Here I state the problem:
Let $\mu, \nu, \nu_n$ be finite measures on $(X, \mathcal{F})$, and suppose that $\nu_n \ll \mu$ for all $n \in \mathbb{N}$. Is it true that if $|\nu_n - \nu|(X) \to 0$ as $n \to \infty$, then $\nu \ll \mu$?
My Attempt: We show the statement is true. By Radon Nikodym, since $\nu_n \ll \mu$ for all $n \in \mathbb{N}$, we can find functions $f_n: X \to [0, \infty)$ such that $\nu_n(E) = \int_E f_n d\mu$ with $E \in \mathcal{F}$. Recall that we have by the Jordan Decomposition $$ |\nu_n - \nu| = (\nu_n - \nu)^+ + (\nu_n - \nu)^-. $$ Therefore, we have $(\nu_n - \nu)^+(X) \to 0$ and $(\nu_n - \nu)^-(X) \to 0$.
I am then a little lost about the information we have here. Maybe the use of Radon Nikodym Theorem is not helpful here? I don't see how we can put the $f_n$ to use. On the other hand, we may also show for all $\epsilon > 0$, there exists $\delta > 0$ such that if $\mu(E) < \delta$, then $\nu(E) < \epsilon$ as $\mu, \nu$ are finite measures. However, it is also not clear why this would help for me. Any hints would be appreciated.
For any real or complex measure $\tau$ we have $| \tau(E)| \leq |\tau|(E)$. You can find this in Rudin's RCA.

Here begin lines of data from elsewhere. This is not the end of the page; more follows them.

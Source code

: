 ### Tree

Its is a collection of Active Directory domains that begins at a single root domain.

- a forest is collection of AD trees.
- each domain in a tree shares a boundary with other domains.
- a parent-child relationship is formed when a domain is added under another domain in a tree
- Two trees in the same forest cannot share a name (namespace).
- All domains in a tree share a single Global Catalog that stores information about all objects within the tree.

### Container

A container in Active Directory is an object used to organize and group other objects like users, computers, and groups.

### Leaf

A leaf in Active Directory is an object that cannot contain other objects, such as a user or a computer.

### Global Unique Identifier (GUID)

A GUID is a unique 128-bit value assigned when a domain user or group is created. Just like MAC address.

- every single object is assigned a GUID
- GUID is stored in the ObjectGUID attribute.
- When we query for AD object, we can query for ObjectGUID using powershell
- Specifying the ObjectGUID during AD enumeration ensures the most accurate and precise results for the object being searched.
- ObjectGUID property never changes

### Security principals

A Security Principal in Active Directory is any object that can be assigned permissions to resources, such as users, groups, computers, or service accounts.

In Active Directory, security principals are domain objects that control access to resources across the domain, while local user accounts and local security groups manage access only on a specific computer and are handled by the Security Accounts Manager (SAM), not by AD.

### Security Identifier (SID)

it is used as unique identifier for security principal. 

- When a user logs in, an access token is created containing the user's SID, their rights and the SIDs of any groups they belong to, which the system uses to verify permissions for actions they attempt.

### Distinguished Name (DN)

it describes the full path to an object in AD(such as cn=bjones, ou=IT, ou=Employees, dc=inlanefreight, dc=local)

If $\mu (A)=0$ then $\nu_n (A)=0$ for each $n$ and $|\nu_n(A)-\nu(A)| \leq |\nu_n-\nu| (A) \to 0$ so $\nu (A)=0$. Hence, $\nu << \mu$.
[If $\tau$ is a real valued signed measure then $|\tau(A)|=|\tau^{+}(A)-\tau^{-}(A)|\leq \tau^{+}(A)+\tau^{-}(A)=|\tau|(A)$].